Impending Splendor

Today is my son’s 5th birthday.

I called him early this morning and he said, “Guess what Mama? It’s my birthday.” I laughed, thinking back to the conversation I had with Anna. She said, “Why do these kids think this is only a monumental day for THEM?”

We laughed and laughed. “Yeah,” I agreed. “Like our lives didn’t change forever that day too!”

“I was cute and skinny before that day!” she joked.

“I was free and easy before that day!” I added.

My baby told me that his grandma bought him two slip n slides for his birthday. I sent him a book. My Mama will probably get him a video game or something when he gets back to Miami.

I miss my boys.

I remember five years ago I was on that delivery table. All of my friends were there, Mimi, Jenny, Sharon and their Daddy was there too. If you don’t have kids you don’t understand what it means to just do or die.

When it’s time to push, it’s time to push and there’s no way out. You can cry and whine and try to get up and go home but unless you buckle down and face that pain, you won’t ever feel relief. Kinda feels like where I am right now. The painful part is knowing that my kids want to be back with me and I am unable to take care of them due to my own actions. The relief will come when I can pick them up from the airport and take them with me to our new home, complete with a nanny and house servants and a fine, smart man with glasses.

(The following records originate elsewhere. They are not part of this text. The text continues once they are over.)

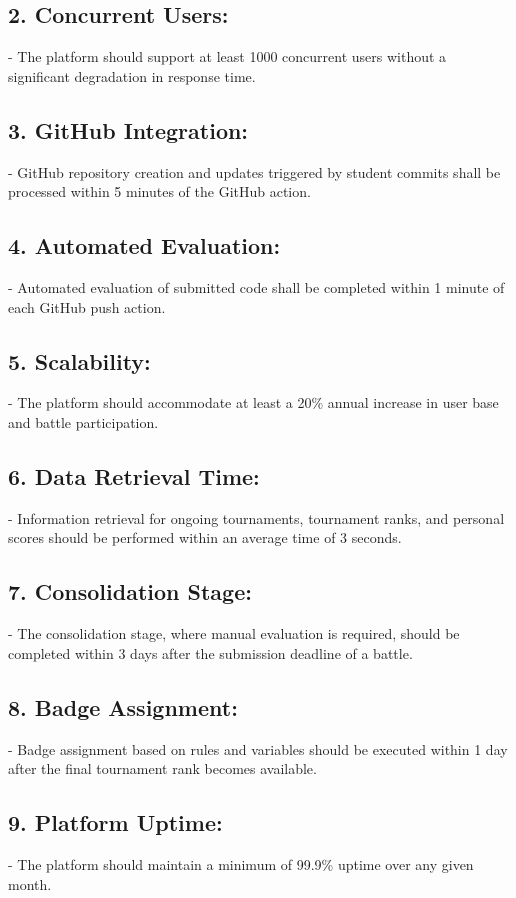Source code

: \subsection*{2. Concurrent Users:}
   - The platform should support at least 1000 concurrent users without a significant degradation in response time.

\subsection*{3. GitHub Integration:}
   - GitHub repository creation and updates triggered by student commits shall be processed within 5 minutes of the GitHub action.

\subsection*{4. Automated Evaluation:}
   - Automated evaluation of submitted code shall be completed within 1 minute of each GitHub push action.

\subsection*{5. Scalability:}
   - The platform should accommodate at least a 20\% annual increase in user base and battle participation.

\subsection*{6. Data Retrieval Time:}
   - Information retrieval for ongoing tournaments, tournament ranks, and personal scores should be performed within an average time of 3 seconds.

\subsection*{7. Consolidation Stage:}
   - The consolidation stage, where manual evaluation is required, should be completed within 3 days after the submission deadline of a battle.

\subsection*{8. Badge Assignment:}
   - Badge assignment based on rules and variables should be executed within 1 day after the final tournament rank becomes available.

\subsection*{9. Platform Uptime:}
   - The platform should maintain a minimum of 99.9\% uptime over any given month.


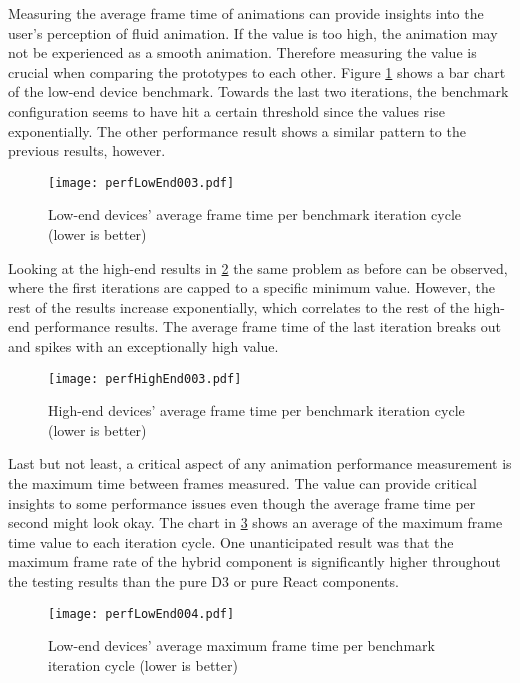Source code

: 
Measuring the average frame time of animations can provide insights into the user's perception of fluid animation. If the value is too high, the animation may not be experienced as a smooth animation. Therefore measuring the value is crucial when comparing the prototypes to each other. Figure \ref{fig:perfLowEnd003} shows a bar chart of the low-end device benchmark. Towards the last two iterations, the benchmark configuration seems to have hit a certain threshold since the values rise exponentially. The other performance result shows a similar pattern to the previous results, however.

\begin{figure}
\centering
\texttt{[image: perfLowEnd003.pdf]}
\caption{Low-end devices' average frame time per benchmark iteration cycle (lower is better)}
\label{fig:perfLowEnd003}
\end{figure}

Looking at the high-end results in \ref{fig:perfHighEnd003} the same problem as before can be observed, where the first iterations are capped to a specific minimum value. However, the rest of the results increase exponentially, which correlates to the rest of the high-end performance results. The average frame time of the last iteration breaks out and spikes with an exceptionally high value.

\begin{figure}
\centering
\texttt{[image: perfHighEnd003.pdf]}
\caption{High-end devices' average frame time per benchmark iteration cycle (lower is better)}
\label{fig:perfHighEnd003}
\end{figure}

Last but not least, a critical aspect of any animation performance measurement is the maximum time between frames measured. The value can provide critical insights to some performance issues even though the average frame time per second might look okay. The chart in \ref{fig:perfLowEnd004} shows an average of the maximum frame time value to each iteration cycle. One unanticipated result was that the maximum frame rate of the hybrid component is significantly higher throughout the testing results than the pure D3 or pure React components.

\begin{figure}
\centering
\texttt{[image: perfLowEnd004.pdf]}
\caption{Low-end devices' average maximum frame time per benchmark iteration cycle (lower is better)}
\label{fig:perfLowEnd004}
\end{figure}


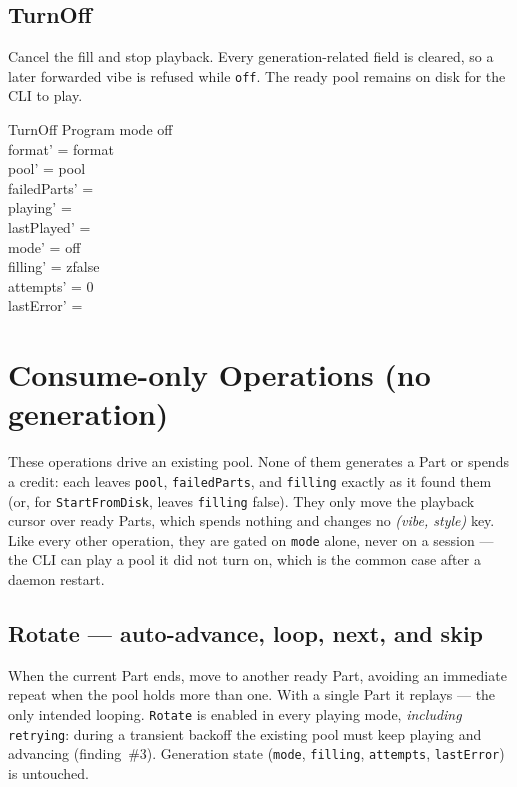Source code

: \documentclass[a4paper,10pt,fleqn]{article}
\begin{document}
\subsection{TurnOff}

Cancel the fill and stop playback. Every generation-related field is cleared,
so a later forwarded vibe is refused while \texttt{off}. The ready pool remains
on disk for the CLI to play.

\begin{schema}{TurnOff}
  \Delta Program
  \where
  mode \neq off \\
  format' = format \\
  pool' = pool \\
  failedParts' = \emptyset \\
  playing' = \emptyset \\
  lastPlayed' = \emptyset \\
  mode' = off \\
  filling' = zfalse \\
  attempts' = 0 \\
  lastError' = \emptyset
\end{schema}

\section{Consume-only Operations (no generation)}

These operations drive an existing pool. None of them generates a Part or
spends a credit: each leaves \texttt{pool}, \texttt{failedParts}, and
\texttt{filling} exactly as it found them (or, for \texttt{StartFromDisk},
leaves \texttt{filling} false). They only move the playback cursor over ready
Parts, which spends nothing and changes no \emph{(vibe, style)} key. Like every
other operation, they are gated on \texttt{mode} alone, never on a session ---
the CLI can play a pool it did not turn on, which is the common case after a
daemon restart.

\subsection{Rotate --- auto-advance, loop, next, and skip}

When the current Part ends, move to another ready Part, avoiding an immediate
repeat when the pool holds more than one. With a single Part it replays --- the
only intended looping. \texttt{Rotate} is enabled in every playing mode,
\emph{including} \texttt{retrying}: during a transient backoff the existing pool
must keep playing and advancing (finding~\#3). Generation state
(\texttt{mode}, \texttt{filling}, \texttt{attempts}, \texttt{lastError}) is
untouched.
\end{document}
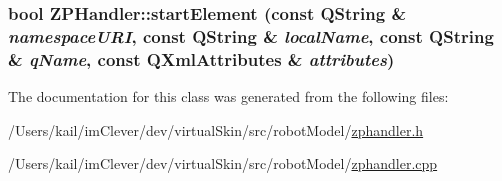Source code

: \label{class_robot_model_1_1_z_p_handler_a442f6837417a1baa0d60641ddd854109}
\hypertarget{class_robot_model_1_1_z_p_handler_a4041ee7deb5a59d83d6eab98101844d9}{
\subsubsection[{startElement}]{\setlength{\rightskip}{0pt plus 5cm}bool ZPHandler::startElement (const QString \& {\em namespaceURI}, \/  const QString \& {\em localName}, \/  const QString \& {\em qName}, \/  const QXmlAttributes \& {\em attributes})}}
\label{class_robot_model_1_1_z_p_handler_a4041ee7deb5a59d83d6eab98101844d9}


The documentation for this class was generated from the following files:\begin{DoxyCompactItemize}
\item 
/Users/kail/imClever/dev/virtualSkin/src/robotModel/\hyperlink{zphandler_8h}{zphandler.h}\item 
/Users/kail/imClever/dev/virtualSkin/src/robotModel/\hyperlink{zphandler_8cpp}{zphandler.cpp}\end{DoxyCompactItemize}
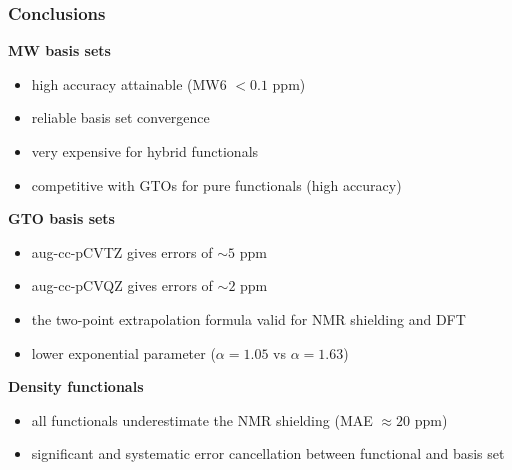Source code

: \begin{frame}
\frametitle{Conclusions}
\textbf{MW basis sets}
\begin{itemize}
    \item   high accuracy attainable (MW6 $< 0.1$ ppm)
    \item   reliable basis set convergence
    \item   very expensive for hybrid functionals
    \item   competitive with GTOs for pure functionals (high accuracy)
\end{itemize}

\vspace{5mm}

\textbf{GTO basis sets}
\begin{itemize}
    \item   aug-cc-pCVTZ gives errors of $\sim 5$ ppm
    \item   aug-cc-pCVQZ gives errors of $\sim 2$ ppm
    \item   the two-point extrapolation formula valid for NMR shielding and DFT
    \item   lower exponential parameter ($\alpha = 1.05$ vs $\alpha = 1.63$) 
\end{itemize}

\vspace{5mm}

\textbf{Density functionals}
\begin{itemize}
    \item   all functionals underestimate the NMR shielding (MAE $\approx 20$ ppm) 
    \item   significant and systematic error cancellation between functional and basis set
\end{itemize}
\end{frame}

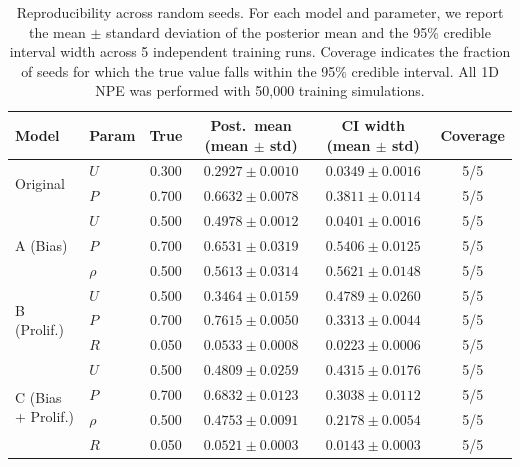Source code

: \documentclass{article}
\begin{document}
\begin{table}[htbp]
	\centering
	\renewcommand{\arraystretch}{1.2}
	\begin{tabular}{@{}llcccc@{}}
		\toprule
		\textbf{Model} & \textbf{Param} & \textbf{True} & \textbf{Post.\ mean (mean $\pm$ std)} & \textbf{CI width (mean $\pm$ std)} & \textbf{Coverage} \\
		\midrule
		\multirow{2}{*}{Original} & $U$ & 0.300 & $0.2927 \pm 0.0010$ & $0.0349 \pm 0.0016$ & 5/5 \\
		& $P$ & 0.700 & $0.6632 \pm 0.0078$ & $0.3811 \pm 0.0114$ & 5/5 \\
		\midrule
		\multirow{3}{*}{A (Bias)} & $U$    & 0.500 & $0.4978 \pm 0.0012$ & $0.0401 \pm 0.0016$ & 5/5 \\
		& $P$    & 0.700 & $0.6531 \pm 0.0319$ & $0.5406 \pm 0.0125$ & 5/5 \\
		& $\rho$ & 0.500 & $0.5613 \pm 0.0314$ & $0.5621 \pm 0.0148$ & 5/5 \\
		\midrule
		\multirow{3}{*}{B (Prolif.)} & $U$ & 0.500 & $0.3464 \pm 0.0159$ & $0.4789 \pm 0.0260$ & 5/5 \\
		& $P$ & 0.700 & $0.7615 \pm 0.0050$ & $0.3313 \pm 0.0044$ & 5/5 \\
		& $R$ & 0.050 & $0.0533 \pm 0.0008$ & $0.0223 \pm 0.0006$ & 5/5 \\
		\midrule
		\multirow{4}{*}{C (Bias + Prolif.)} & $U$    & 0.500 & $0.4809 \pm 0.0259$ & $0.4315 \pm 0.0176$ & 5/5 \\
		& $P$    & 0.700 & $0.6832 \pm 0.0123$ & $0.3038 \pm 0.0112$ & 5/5 \\
		& $\rho$ & 0.500 & $0.4753 \pm 0.0091$ & $0.2178 \pm 0.0054$ & 5/5 \\
		& $R$    & 0.050 & $0.0521 \pm 0.0003$ & $0.0143 \pm 0.0003$ & 5/5 \\
		\bottomrule
	\end{tabular}
	\caption{Reproducibility across random seeds. For each model and parameter, we report the mean $\pm$ standard deviation of the posterior mean and the 95\% credible interval width across 5 independent training runs. Coverage indicates the fraction of seeds for which the true value falls within the 95\% credible interval. All 1D NPE was performed with 50{,}000 training simulations.}
	\label{tab:seed_study}
\end{table}
\end{document}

For a minute there I doubted my ability to be a full time Mom again. But I want to. I need to. I need to give them the gift of me and I need to reap the benefits of all of those years of hardship. I didn’t struggle with them not to see the reward. My boys will be back with me and I will be able to take care of them for the rest of their childhood. It’s just taking a minute…that’s all. Ain’t nobody helping me but God. The little blessings here and there keep me from starvation while I stand behind the principles that I believe in. And I stand behind God’s word that if He gave me the vision for it, He has equipped me for it and it will come to pass, regardless of who believes in my dream.

Why can’t I be a regular person who just sits and reads blogs all day while collecting their paycheck? Why do I require more?

I write as though no one will read this. I release my thoughts for me, though they seep out into the world and affect mindsets and cause emotional outbursts.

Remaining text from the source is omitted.